Adailton tinha conseguido uns bagres e umas pescadas, uns dez peixes mais ou menos. Depois de recolhidos os peixes, baixaram as redes ao mar para que esperassem por outros peixes até o dia seguinte. Ele se sentiu aliviado com o final da empreitada, até porque Adailton lhe dissera que estava terminando e que já já poderiam voltar. Entretanto, quando pensava que regressavam, Adailton apontou em outra direção e ordenou que ele acelerasse o motor. E foram novamente entrando mar adentro em direção ao encontro do que, soube mais tarde, era um espinel que Adailton mantinha no mar. No espinel havia uns anzóis vazios de isca, outros ainda iscados, mais um ou dois bagres ou pescada, não se lembrava mais a quantidade, e um xaréu de uns cinco a sete quilos. Adailton parece ter ficado satisfeito com o resultado do xaréu. Depois de recolhidos os peixes, Adailton cortou uns pedaços dos bagres que havia pescado e os fez de isca, soltando o espinel de volta ao mar.

Finalmente, Adailton apontou numa direção e mandou que ele fosse a todo vapor. O barco seguiu a toda velocidade, novamente aos solavancos, voando nos vales das ondas e dando bofetadas na água. Ele seguiu confiante, como se fosse um velho acostumado ao mar. Aos poucos enxergou ao longe, mas cada vez mais nítidas, as pontas dos coqueiros de terra firme.

Antes que chegassem à arrebentação, Adailton retomou o leme do barco. Ultrapassar a arrebentação era coisa para gente experiente. E aos poucos entraram pela barra do Rio Itapicuru.

Pelo Rio Itapicuru, Adailton seguiu até um ponto onde deixaram o barco. Dali o levou a pé até Cavalo Russo, uma atração do lugar. Cavalo Russo era uma duna alta, de areia fina e branca e que se estendia até um riacho de água doce e escura. Das dunas se podia escorregar até o riacho. Ali ele se banhou por longos minutos, achando graça no nome do lugar que, irremediavelmente, o remetia aos seus cavalos, lá nos rincões de sua terra, Resende Costa.

Depois fizeram um passeio rio acima, em meio aos igarapés, até alcançarem uma construção luxuosa à beira do rio. Era a sede de uma fazenda que um português havia adquirido recentemente. Adailton mostrou a casa demonstrando-se consternado, como se não aprovasse a vinda de estrangeiros para o lugar.

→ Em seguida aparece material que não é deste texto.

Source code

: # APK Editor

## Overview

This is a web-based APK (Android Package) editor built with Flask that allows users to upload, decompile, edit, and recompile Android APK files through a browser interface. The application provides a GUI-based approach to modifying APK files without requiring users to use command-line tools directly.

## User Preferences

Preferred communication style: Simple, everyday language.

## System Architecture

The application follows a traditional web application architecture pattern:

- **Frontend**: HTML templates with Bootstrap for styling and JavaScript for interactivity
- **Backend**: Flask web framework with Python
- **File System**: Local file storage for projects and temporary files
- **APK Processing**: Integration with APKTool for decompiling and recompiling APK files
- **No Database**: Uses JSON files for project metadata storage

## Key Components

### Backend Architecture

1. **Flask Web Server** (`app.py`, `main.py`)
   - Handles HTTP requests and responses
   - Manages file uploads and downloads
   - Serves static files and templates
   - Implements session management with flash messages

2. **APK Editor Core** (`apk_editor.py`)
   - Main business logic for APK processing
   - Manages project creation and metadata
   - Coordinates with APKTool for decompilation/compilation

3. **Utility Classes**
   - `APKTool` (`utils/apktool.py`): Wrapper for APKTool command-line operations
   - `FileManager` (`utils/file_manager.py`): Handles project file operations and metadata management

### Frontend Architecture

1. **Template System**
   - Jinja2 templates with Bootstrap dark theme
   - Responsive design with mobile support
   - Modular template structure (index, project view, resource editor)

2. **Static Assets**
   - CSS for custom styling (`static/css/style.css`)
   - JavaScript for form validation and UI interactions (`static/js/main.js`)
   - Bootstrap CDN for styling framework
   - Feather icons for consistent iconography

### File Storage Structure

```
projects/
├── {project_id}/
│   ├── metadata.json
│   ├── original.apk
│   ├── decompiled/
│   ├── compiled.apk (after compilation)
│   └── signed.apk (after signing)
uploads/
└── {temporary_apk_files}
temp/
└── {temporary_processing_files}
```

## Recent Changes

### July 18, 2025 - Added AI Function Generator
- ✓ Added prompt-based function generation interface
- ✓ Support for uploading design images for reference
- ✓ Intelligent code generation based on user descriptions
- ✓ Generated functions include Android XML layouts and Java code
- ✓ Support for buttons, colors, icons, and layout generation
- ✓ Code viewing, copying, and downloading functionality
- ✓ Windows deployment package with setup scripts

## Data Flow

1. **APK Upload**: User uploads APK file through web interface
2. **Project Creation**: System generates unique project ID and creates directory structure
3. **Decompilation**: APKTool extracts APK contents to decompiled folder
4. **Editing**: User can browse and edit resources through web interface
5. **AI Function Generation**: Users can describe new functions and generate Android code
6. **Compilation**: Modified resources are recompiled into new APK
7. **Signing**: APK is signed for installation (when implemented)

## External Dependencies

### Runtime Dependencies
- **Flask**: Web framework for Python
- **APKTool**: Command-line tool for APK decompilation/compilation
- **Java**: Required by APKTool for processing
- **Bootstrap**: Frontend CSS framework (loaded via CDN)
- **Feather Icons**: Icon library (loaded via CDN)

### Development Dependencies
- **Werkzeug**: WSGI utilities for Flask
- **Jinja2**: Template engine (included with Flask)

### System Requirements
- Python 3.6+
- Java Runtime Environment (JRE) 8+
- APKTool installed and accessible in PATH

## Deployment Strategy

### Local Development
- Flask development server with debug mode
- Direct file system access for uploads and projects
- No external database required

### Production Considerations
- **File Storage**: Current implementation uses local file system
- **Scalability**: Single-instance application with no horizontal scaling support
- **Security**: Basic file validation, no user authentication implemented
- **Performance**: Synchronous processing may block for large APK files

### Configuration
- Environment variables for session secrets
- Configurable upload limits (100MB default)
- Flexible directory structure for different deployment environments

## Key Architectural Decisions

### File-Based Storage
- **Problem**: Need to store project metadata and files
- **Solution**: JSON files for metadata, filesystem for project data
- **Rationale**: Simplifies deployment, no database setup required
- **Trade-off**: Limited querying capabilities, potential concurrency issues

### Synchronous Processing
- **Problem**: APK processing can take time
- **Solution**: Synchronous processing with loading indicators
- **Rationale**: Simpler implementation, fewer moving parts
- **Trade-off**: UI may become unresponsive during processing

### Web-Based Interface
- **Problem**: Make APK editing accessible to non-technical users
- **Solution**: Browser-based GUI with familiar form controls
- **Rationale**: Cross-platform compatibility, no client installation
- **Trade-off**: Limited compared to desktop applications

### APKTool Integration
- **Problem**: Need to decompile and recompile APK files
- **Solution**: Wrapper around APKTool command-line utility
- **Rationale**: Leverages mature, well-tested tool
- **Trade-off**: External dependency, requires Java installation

Antes que chegassem a Siribinha, ele pensou em comprar um peixe de Adailton. Queria também pedir que Adailton fizesse o peixe em sua casa, para que comessem juntos no jantar. Enquanto ele matutava como fazer isso, Adailton por si próprio o convidou e ele não se fez de rogado. Terminados os passeios, retornam ao píer na margem do rio, em Siribinha, onde Buja os esperava. Talvez estivesse ali para saber do passeio do qual seria ele o condutor, ou para saber do resultado da pesca. Seguiram, ele e Buja, até o povoado, levando em um saco os peixes resultado da pescaria. Adailton seguiu para sua casa para adiantar o jantar.

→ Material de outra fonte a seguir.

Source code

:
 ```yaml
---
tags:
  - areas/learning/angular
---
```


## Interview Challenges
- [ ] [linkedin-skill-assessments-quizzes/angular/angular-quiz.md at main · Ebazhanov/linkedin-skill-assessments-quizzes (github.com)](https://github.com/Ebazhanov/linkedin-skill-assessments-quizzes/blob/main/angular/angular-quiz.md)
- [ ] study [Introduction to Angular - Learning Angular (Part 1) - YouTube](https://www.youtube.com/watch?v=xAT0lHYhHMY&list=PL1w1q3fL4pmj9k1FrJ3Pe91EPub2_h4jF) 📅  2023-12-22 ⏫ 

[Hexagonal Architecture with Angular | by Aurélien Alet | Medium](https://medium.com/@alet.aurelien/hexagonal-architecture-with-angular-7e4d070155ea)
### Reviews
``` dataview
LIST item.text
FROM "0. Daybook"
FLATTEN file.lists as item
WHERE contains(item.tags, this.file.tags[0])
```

Escurecia quando ele chegou à casa de Adailton, guiado por Seu Valter. Lá o esperavam Adailton, sua esposa, Carine e Emanuel, seu filhinho. Mais tarde chegaram Seu João e Dona Dia, pais de Carine.

 

A vida se mostrava na sua plenitude, essência e razão. Carpe diem. Ainda naquela noite, em Sítio do Conde, deitado na cama da pousada, ele agradeceu à vida a possibilidade de ter vivido aquele dia.